M&S and Virgin challenge big banks – but how GOOD are they?

Written by Rebecca O'Connor on 25th January 2016

The current account market might finally be cracked open this year, as the challengers, who have been champing at the bit, finally get some wind blowing in the right direction and they start to tread on the heels of the monstrously dominant big four.

Santander 123 customers have more reason to feel motivated than most. The revelation that the bank would be increasing the monthly fee on this popular account from £2 to £5 – a 125 per cent increase – a matter of months after Santander itself made a big play for the switching market, could mean that more people than usual are looking to switch right now.

The fact that the bank has whooped its recently-converted customers with this noticeable increase of an extra £40 a year will also, however, be making people feel even more jaded about the prospect of switching again. What if the next bank does the same thing?? It’s a fair enough question.

And switching – bleurgh – even with the wonderful new Current Account Switch Guarantee service (http://www.simplerworld.co.uk), it still seems like a right pain. How to choose between all those different overdraft rates, in-credit interest rates, random one-off charges? It’s hard to know yourself well enough to know which one to pick. To complicate things further….

Wolf in sheep’s clothing?

Who wants your current account? Right now, M&S Bank is making a heavily branded play for your cash. With £100 M&S gift vouchers up for grabs; £10 a month for 12 months to spend in store and access to high interest savings account, the bank is hoping to generate a sense of lifestyle around the account that will most likely appeal to its store customers. Not bad – for the first 12 months at least. But how much you benefit will also depend on how much time you spend in your overdraft (or over it) too.

While M&S Bank benefits from the association with the store, which has super-green, pretty ethical credentials, it is in fact wholly-owned by HSBC, definitively not super green, or much ethical. The bank didn’t get back to us with any features that might appeal to the values-inclined. So if you want some values – this one might talk the talk, but it certainly doesn’t walk the walk.

A compromise? 

A new big player in the market this year might be Virgin Money. It launched a basic bank account (no overdraft, limited online functionality, but it is fee-free) back in summer 2014. There are plans to launch other more compelling current accounts soon and when it does, we would expect it to go loud. We consider Virgin Money to be values-neutral – as a business, it is mindful of its impact on the world, but ethics do not underpin the whole enterprise.

It did get back to us when we asked (tick) with the following general information:

“As a business we recognise that sound business management is inextricably linked to sound environmental management. We are committed to minimising the impact our activities have on the broader environment. We contribute towards a low carbon, more resource efficient economy by measuring, monitoring and controlling consumption and will report against this in our full annual report for 2015 in March this year.  Please see page 47 from our 2014 Annual Report highlights some of the behind the scenes stuff – http://uk.virginmoney.com/virgin/investor-relations/results/virgin-money-group-annual-report-and-accounts-2014.pdf

In addition we have set up the Virgin Money Foundation. The VMF is a independent charitable foundation that was set up in 2015 to promote the sustainable regeneration of economically and socially deprived communities.

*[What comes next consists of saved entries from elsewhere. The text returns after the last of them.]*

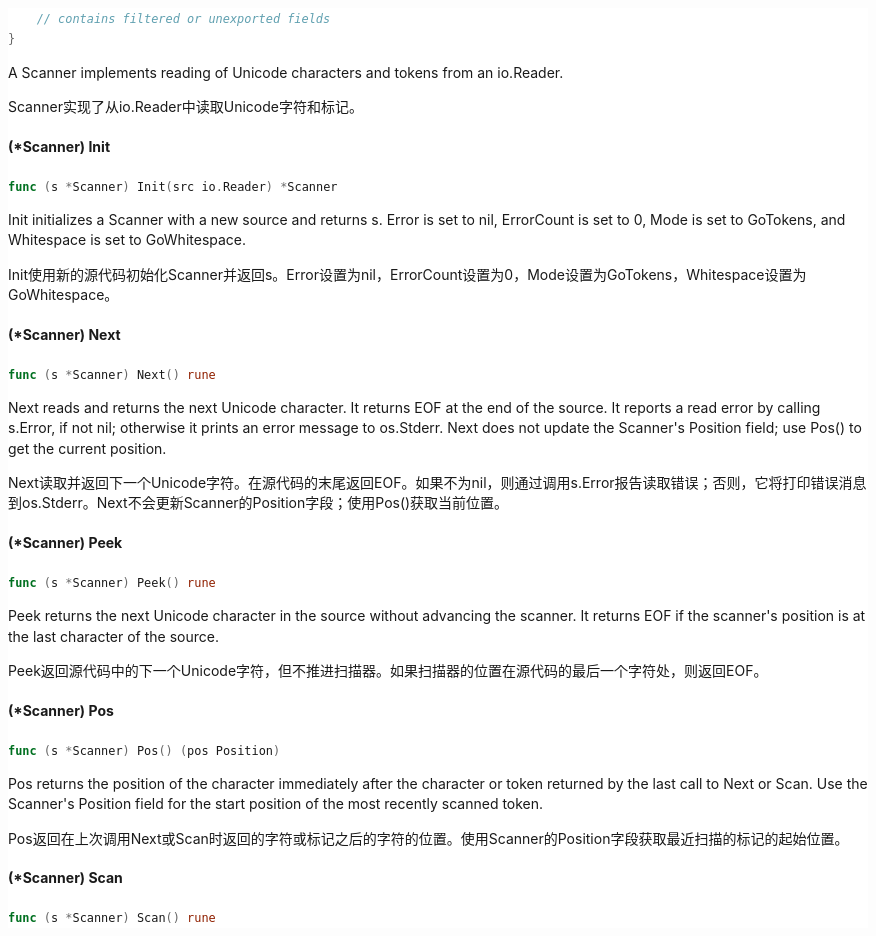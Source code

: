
 ``` go 
	// contains filtered or unexported fields
}
```

A Scanner implements reading of Unicode characters and tokens from an io.Reader.

Scanner实现了从io.Reader中读取Unicode字符和标记。

#### (*Scanner) Init 

``` go 
func (s *Scanner) Init(src io.Reader) *Scanner
```

Init initializes a Scanner with a new source and returns s. Error is set to nil, ErrorCount is set to 0, Mode is set to GoTokens, and Whitespace is set to GoWhitespace.

Init使用新的源代码初始化Scanner并返回s。Error设置为nil，ErrorCount设置为0，Mode设置为GoTokens，Whitespace设置为GoWhitespace。

#### (*Scanner) Next 

``` go 
func (s *Scanner) Next() rune
```

Next reads and returns the next Unicode character. It returns EOF at the end of the source. It reports a read error by calling s.Error, if not nil; otherwise it prints an error message to os.Stderr. Next does not update the Scanner's Position field; use Pos() to get the current position.

Next读取并返回下一个Unicode字符。在源代码的末尾返回EOF。如果不为nil，则通过调用s.Error报告读取错误；否则，它将打印错误消息到os.Stderr。Next不会更新Scanner的Position字段；使用Pos()获取当前位置。

#### (*Scanner) Peek 

``` go 
func (s *Scanner) Peek() rune
```

Peek returns the next Unicode character in the source without advancing the scanner. It returns EOF if the scanner's position is at the last character of the source.

Peek返回源代码中的下一个Unicode字符，但不推进扫描器。如果扫描器的位置在源代码的最后一个字符处，则返回EOF。

#### (*Scanner) Pos 

``` go 
func (s *Scanner) Pos() (pos Position)
```

Pos returns the position of the character immediately after the character or token returned by the last call to Next or Scan. Use the Scanner's Position field for the start position of the most recently scanned token.

Pos返回在上次调用Next或Scan时返回的字符或标记之后的字符的位置。使用Scanner的Position字段获取最近扫描的标记的起始位置。

#### (*Scanner) Scan 

``` go 
func (s *Scanner) Scan() rune
```
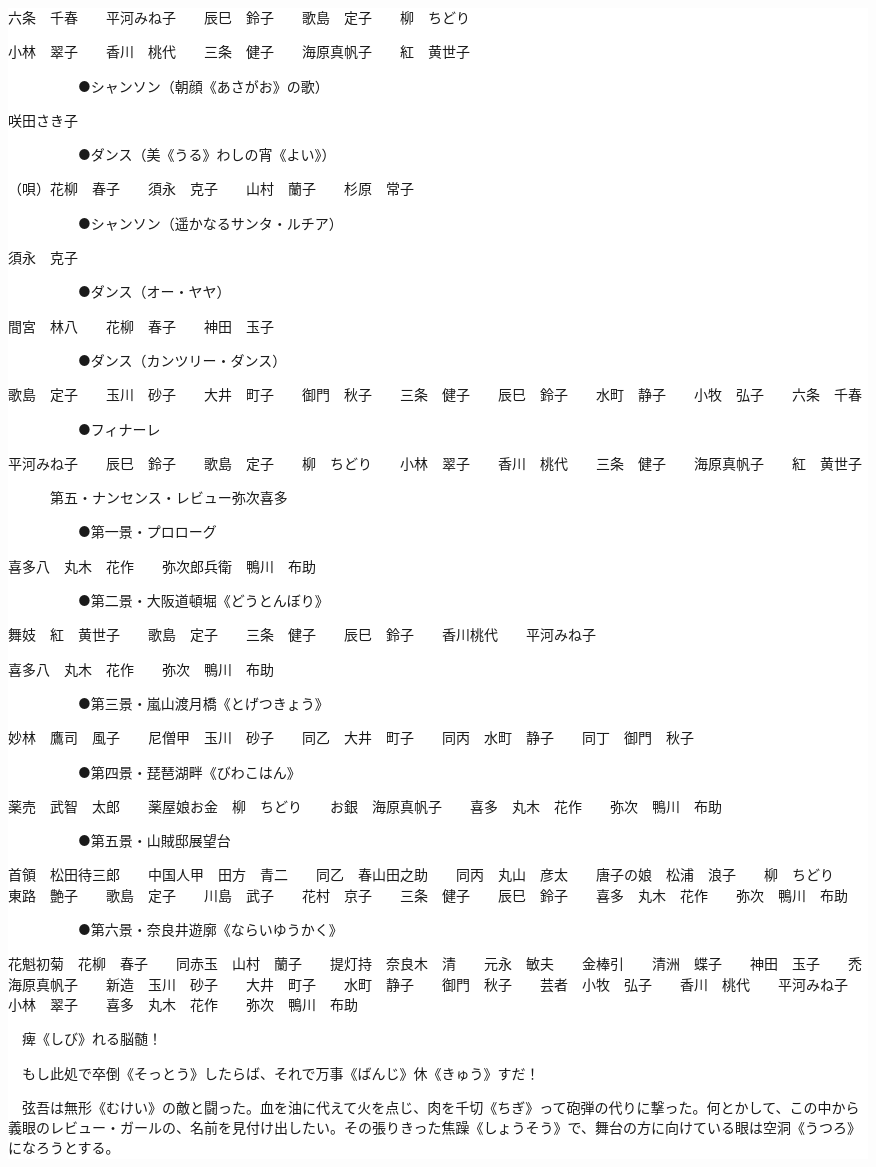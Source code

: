 六条　千春　　平河みね子　　辰巳　鈴子　　歌島　定子　　柳　ちどり

小林　翠子　　香川　桃代　　三条　健子　　海原真帆子　　紅　黄世子

　　　　　●シャンソン（朝顔《あさがお》の歌）

咲田さき子

　　　　　●ダンス（美《うる》わしの宵《よい》）

（唄）花柳　春子　　須永　克子　　山村　蘭子　　杉原　常子

　　　　　●シャンソン（遥かなるサンタ・ルチア）

須永　克子

　　　　　●ダンス（オー・ヤヤ）

間宮　林八　　花柳　春子　　神田　玉子

　　　　　●ダンス（カンツリー・ダンス）

歌島　定子　　玉川　砂子　　大井　町子　　御門　秋子　　三条　健子　　辰巳　鈴子　　水町　静子　　小牧　弘子　　六条　千春

　　　　　●フィナーレ

平河みね子　　辰巳　鈴子　　歌島　定子　　柳　ちどり　　小林　翠子　　香川　桃代　　三条　健子　　海原真帆子　　紅　黄世子

　　　第五・ナンセンス・レビュー弥次喜多

　　　　　●第一景・プロローグ

喜多八　丸木　花作　　弥次郎兵衛　鴨川　布助

　　　　　●第二景・大阪道頓堀《どうとんぼり》

舞妓　紅　黄世子　　歌島　定子　　三条　健子　　辰巳　鈴子　　香川桃代　　平河みね子

喜多八　丸木　花作　　弥次　鴨川　布助

　　　　　●第三景・嵐山渡月橋《とげつきょう》

妙林　鷹司　風子　　尼僧甲　玉川　砂子　　同乙　大井　町子　　同丙　水町　静子　　同丁　御門　秋子

　　　　　●第四景・琵琶湖畔《びわこはん》

薬売　武智　太郎　　薬屋娘お金　柳　ちどり　　お銀　海原真帆子　　喜多　丸木　花作　　弥次　鴨川　布助

　　　　　●第五景・山賊邸展望台

首領　松田待三郎　　中国人甲　田方　青二　　同乙　春山田之助　　同丙　丸山　彦太　　唐子の娘　松浦　浪子　　柳　ちどり　　東路　艶子　　歌島　定子　　川島　武子　　花村　京子　　三条　健子　　辰巳　鈴子　　喜多　丸木　花作　　弥次　鴨川　布助

　　　　　●第六景・奈良井遊廓《ならいゆうかく》

花魁初菊　花柳　春子　　同赤玉　山村　蘭子　　提灯持　奈良木　清　　元永　敏夫　　金棒引　　清洲　蝶子　　神田　玉子　　禿　海原真帆子　　新造　玉川　砂子　　大井　町子　　水町　静子　　御門　秋子　　芸者　小牧　弘子　　香川　桃代　　平河みね子　　小林　翠子　　喜多　丸木　花作　　弥次　鴨川　布助



　痺《しび》れる脳髄！

　もし此処で卒倒《そっとう》したらば、それで万事《ばんじ》休《きゅう》すだ！

　弦吾は無形《むけい》の敵と闘った。血を油に代えて火を点じ、肉を千切《ちぎ》って砲弾の代りに撃った。何とかして、この中から義眼のレビュー・ガールの、名前を見付け出したい。その張りきった焦躁《しょうそう》で、舞台の方に向けている眼は空洞《うつろ》になろうとする。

  1. This will include providing social investment in community housing and building projects, promoting opportunities for youth work and training, as well as investing in projects designed to relieve unemployment. In its first round of grants, £900,000 was awarded to projects in the North East of England and the Foundation’s work will spread nationally over time. (The entire running costs of the Virgin Money Foundation are met by Virgin Money so that 100% of donations will go towards helping the Foundation to achieve its charitable objectives.)

There is also Virgin Money Giving, not-for-profit fundraising website (http://uk.virginmoneygiving.com/giving/) not-for-profit fundraising website. Since its launch, more than £300 million has been raised for charities. Virgin Money covers the cost of this.”

Vintage Farming Plough.

The shire horse of current accounts

Beware the banks making super-noisy plays for your cash. You might be better off instead with a quiet plodder, steady and reliable, like Nationwide – it’s FlexPlus packaged account won “best current account” award last year. No big song and dance, but less likely to hit you with any big changes later on either. You can see our current accounts with values guide here.

When choosing, it’s also worth looking at comparison sites that don’t just compare price. Fairer Finance takes into account customer service and so does new values comparison site, B.Heard, based on customer reviews. But remember better customer service doesn’t always mean they use your money for good too.

Coming soon….?

Will we hear more this year from Atom and Mondo on how they plan to break apart the hold of the big banks? Will Metro and Handelsbanken start to market their online-managed current accounts more actively?  If you are bothering to switch this year, don’t just go for the gift vouchers or whichever has the nearest branch. Keep your eyes peeled and your mind open. The holy grail for a good current account is transparency on charges, fewer charges, strong customer service records and good values. You might have to compromise on some of these, but tick as many boxes as you can and you might never have to do it again.